With Psalm 78:65 the song takes a new turn. After the punitive judgment has sifted and purified Israel, God receives His people to Himself afresh, but in such a manner that He transfers the precedence of Ephraim to the tribe of Judah. He awakes as it were from a long sleep (Psalm 44:24, cf. Psalm 73:20); for He seemed to sleep whilst Israel had become a servant to the heathen; He aroused Himself, like a hero exulting by reason of wine, i.e., like a hero whose courage is heightened by the strengthening and exhilarating influence of wine (Hengstenberg). התרונן is not the Hithpal. of רוּן in the Arabic signification, which is alien to the Hebrew, to conquer, a meaning which we do not need here, and which is also not adapted to the reflexive form (Hitzig, without any precedent, renders thus: who allows himself to be conquered by wine), but Hithpo. of רנן: to shout most heartily, after the analogy of the reflexives התאונן, התנודד, התרועע. The most recent defeat of the enemy which the poet has before his mind is that of the Philistines. The form of expression in Psalm 78:66 is moulded after 1 Samuel 5:6. God smote the Philistines most literally in posteriora (lxx, Vulgate, and Luther). Nevertheless Psalm 78:66 embraces all the victories under Samuel, Saul, and David, from 1 Samuel 5:1-12 and onwards. Now, when they were able to bring the Ark, which had been brought down to the battle against the Philistines, to a settled resting-place again, God no longer chose Shiloh of Ephraim, but Judah and the mountain of Zion, which He had loved (Psalm 47:5), of Benjamitish-Judaean (Joshua 15:63; Judges 1:8, Judges 1:21) - but according to the promise (Deuteronomy 33:12) and according to the distribution of the country (vid., on Psalm 68:28) Benjamitish - Jerusalem.

(Note: According to B. Menachoth 53b, Jedidiah (Solomon, 2 Samuel 12:25) built the Temple in the province of Jedidiah (of Benjamin, Deuteronomy 33:12).)
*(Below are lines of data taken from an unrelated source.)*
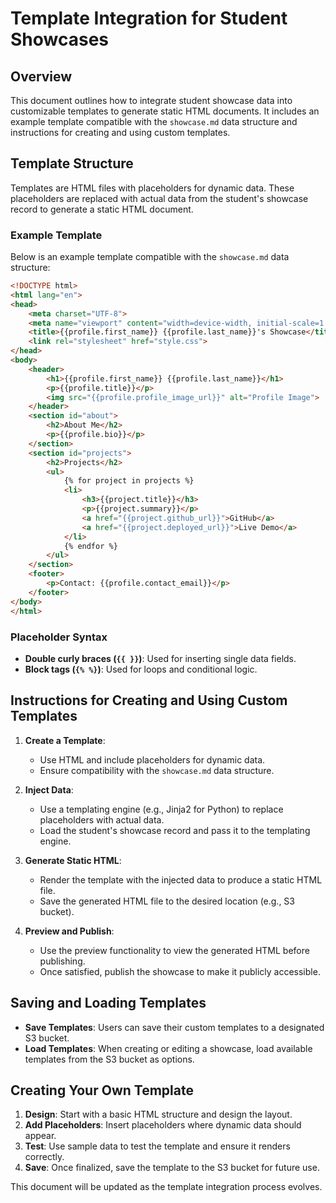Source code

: # Template Integration for Student Showcases

## Overview

This document outlines how to integrate student showcase data into customizable templates to generate static HTML documents. It includes an example template compatible with the `showcase.md` data structure and instructions for creating and using custom templates.

## Template Structure

Templates are HTML files with placeholders for dynamic data. These placeholders are replaced with actual data from the student's showcase record to generate a static HTML document.

### Example Template

Below is an example template compatible with the `showcase.md` data structure:

```html
<!DOCTYPE html>
<html lang="en">
<head>
    <meta charset="UTF-8">
    <meta name="viewport" content="width=device-width, initial-scale=1.0">
    <title>{{profile.first_name}} {{profile.last_name}}'s Showcase</title>
    <link rel="stylesheet" href="style.css">
</head>
<body>
    <header>
        <h1>{{profile.first_name}} {{profile.last_name}}</h1>
        <p>{{profile.title}}</p>
        <img src="{{profile.profile_image_url}}" alt="Profile Image">
    </header>
    <section id="about">
        <h2>About Me</h2>
        <p>{{profile.bio}}</p>
    </section>
    <section id="projects">
        <h2>Projects</h2>
        <ul>
            {% for project in projects %}
            <li>
                <h3>{{project.title}}</h3>
                <p>{{project.summary}}</p>
                <a href="{{project.github_url}}">GitHub</a>
                <a href="{{project.deployed_url}}">Live Demo</a>
            </li>
            {% endfor %}
        </ul>
    </section>
    <footer>
        <p>Contact: {{profile.contact_email}}</p>
    </footer>
</body>
</html>
```

### Placeholder Syntax

- **Double curly braces (`{{ }}`)**: Used for inserting single data fields.
- **Block tags (`{% %}`)**: Used for loops and conditional logic.

## Instructions for Creating and Using Custom Templates

1. **Create a Template**:
   - Use HTML and include placeholders for dynamic data.
   - Ensure compatibility with the `showcase.md` data structure.

2. **Inject Data**:
   - Use a templating engine (e.g., Jinja2 for Python) to replace placeholders with actual data.
   - Load the student's showcase record and pass it to the templating engine.

3. **Generate Static HTML**:
   - Render the template with the injected data to produce a static HTML file.
   - Save the generated HTML file to the desired location (e.g., S3 bucket).

4. **Preview and Publish**:
   - Use the preview functionality to view the generated HTML before publishing.
   - Once satisfied, publish the showcase to make it publicly accessible.

## Saving and Loading Templates

- **Save Templates**: Users can save their custom templates to a designated S3 bucket.
- **Load Templates**: When creating or editing a showcase, load available templates from the S3 bucket as options.

## Creating Your Own Template

1. **Design**: Start with a basic HTML structure and design the layout.
2. **Add Placeholders**: Insert placeholders where dynamic data should appear.
3. **Test**: Use sample data to test the template and ensure it renders correctly.
4. **Save**: Once finalized, save the template to the S3 bucket for future use.

This document will be updated as the template integration process evolves. 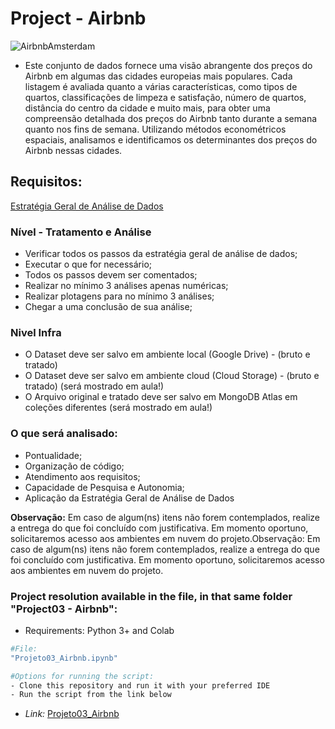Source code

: # Project - Airbnb

![AirbnbAmsterdam](https://github.com/GaabrielCoosta/SoulCodeAcademy/assets/108695592/f3fd582c-bbdc-4148-8a8b-5c46808f15d6)


- Este conjunto de dados fornece uma visão abrangente dos preços do Airbnb em algumas das cidades europeias mais populares. Cada listagem é avaliada quanto a várias características, como tipos de quartos, classificações de limpeza e satisfação, número de quartos, distância do centro da cidade e muito mais, para obter uma compreensão detalhada dos preços do Airbnb tanto durante a semana quanto nos fins de semana. Utilizando métodos econométricos espaciais, analisamos e identificamos os determinantes dos preços do Airbnb nessas cidades.  

## Requisitos:
[Estratégia Geral de Análise de Dados](https://classroom.google.com/c/NTUzOTc2NjM4NjA0/a/NTU0NDk1OTIzMDA0/details)

### Nível - Tratamento e Análise
- Verificar todos os passos da estratégia geral de análise de dados;
- Executar o que for necessário;
- Todos os passos devem ser comentados;
- Realizar no mínimo 3 análises apenas numéricas;
- Realizar plotagens para no mínimo 3 análises;
- Chegar a uma conclusão de sua análise;

### Nivel Infra
- O Dataset deve ser salvo em ambiente local  (Google Drive) - (bruto e tratado)
- O Dataset deve ser salvo em ambiente cloud (Cloud Storage) - (bruto e tratado) (será mostrado em aula!)
- O Arquivo original e tratado deve ser salvo em MongoDB Atlas em coleções diferentes (será mostrado em aula!)

### O que será analisado:
- Pontualidade;
- Organização de código;
- Atendimento aos requisitos;
- Capacidade de Pesquisa e Autonomia;
- Aplicação da Estratégia Geral de Análise de Dados

**Observação:** Em caso de algum(ns) itens não forem contemplados, realize a entrega do que foi concluído com justificativa. Em momento oportuno, solicitaremos acesso aos ambientes em nuvem do projeto.Observação: Em caso de algum(ns) itens não forem contemplados, realize a entrega do que foi concluído com justificativa. Em momento oportuno, solicitaremos acesso aos ambientes em nuvem do projeto.


### Project resolution available in the file, in that same folder "Project03 - Airbnb":
- Requirements: Python 3+ and Colab
```bash
#File: 
"Projeto03_Airbnb.ipynb"

#Options for running the script:
- Clone this repository and run it with your preferred IDE
- Run the script from the link below
```
- *Link:*
[Projeto03_Airbnb](https://colab.research.google.com/drive/1rdblcD10S53MsIwBeCbMwUnPVYdQzf0v?usp=sharing)








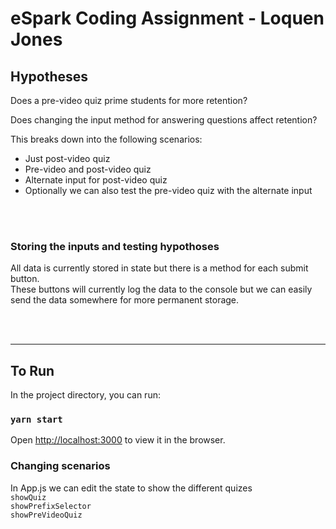 # eSpark Coding Assignment - Loquen Jones

## Hypotheses

Does a pre-video quiz prime students for more retention?

Does changing the input method for answering questions affect retention?

This breaks down into the following scenarios:
  - Just post-video quiz
  - Pre-video and post-video quiz
  - Alternate input for post-video quiz
  - Optionally we can also test the pre-video quiz with the alternate input
<br>
<br>

### Storing the inputs and testing hypothoses

  All data is currently stored in state but there is a method for each submit button.<br>
  These buttons will currently log the data to the console but we can easily  <br>
  send the data somewhere for more permanent storage.


<br>
<br>
<hr>

## To Run

In the project directory, you can run:

### `yarn start`

Open [http://localhost:3000](http://localhost:3000) to view it in the browser.

### Changing scenarios

In App.js we can edit the state to show the different quizes<br>
  ```showQuiz```<br>
  ```showPrefixSelector```<br>
  ```showPreVideoQuiz```<br>



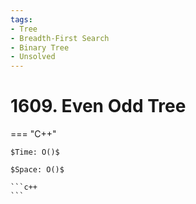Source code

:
 ```yaml
---
tags:
- Tree
- Breadth-First Search
- Binary Tree
- Unsolved
---
```



# 1609. Even Odd Tree

=== "C++"

    $Time: O()$

    $Space: O()$

    ```c++
    ```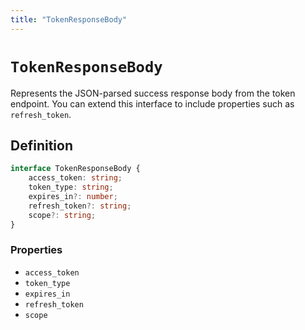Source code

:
 ```yaml
---
title: "TokenResponseBody"
---
```


# `TokenResponseBody`

Represents the JSON-parsed success response body from the token endpoint. You can extend this interface to include properties such as `refresh_token`.

## Definition

```ts
interface TokenResponseBody {
	access_token: string;
	token_type: string;
	expires_in?: number;
	refresh_token?: string;
	scope?: string;
}
```

### Properties

- `access_token`
- `token_type`
- `expires_in`
- `refresh_token`
- `scope`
There God built His Temple כּמו־רמים. Hitzig proposes instead of this to read כּמרומים; but if נעימים, Psalm 16:6, signifies amaena, then רמים may signify excelsa (cf. Isaiah 45:2 הדוּרים, Jeremiah 17:6 חררים) and be poetically equivalent to מרומים: lasting as the heights of heaven, firm as the earth, which He hath founded for ever. Since the eternal duration of heaven and of the earth is quite consistent with a radical change in the manner of its duration, and that not less in the sense of the Old Testament than of the New (vid., e.g., Isaiah 65:17), so the לעולם applies not to the stone building, but rather to the place where Jahve reveals Himself, and to the promise that He will have such a dwelling-place in Israel, and in fact in Judah. Regarded spiritually, i.e., essentially, apart from the accidental mode of appearing, the Temple upon Zion is as eternal as the kingship upon Zion with which the Psalm closes. The election of David gives its impress to the history of salvation even on into eternity. It is genuinely Asaphic that it is so designedly portrayed how the shepherd of the flock of Jesse (Isai) became the shepherd of the flock of Jahve, who was not to pasture old and young in Israel with the same care and tenderness as the ewe-lambs after which he went (עלות as in Genesis 33:13, and רעה ב, cf. 1 Samuel 16:11; 1 Samuel 17:34, like משׁל בּ and the like). The poet is also able already to glory that he has fulfilled this vocation with a pure heart and with an intelligent mastery. And with this he closes.

From the decease of David lyric and prophecy are retrospectively and prospectively turned towards David.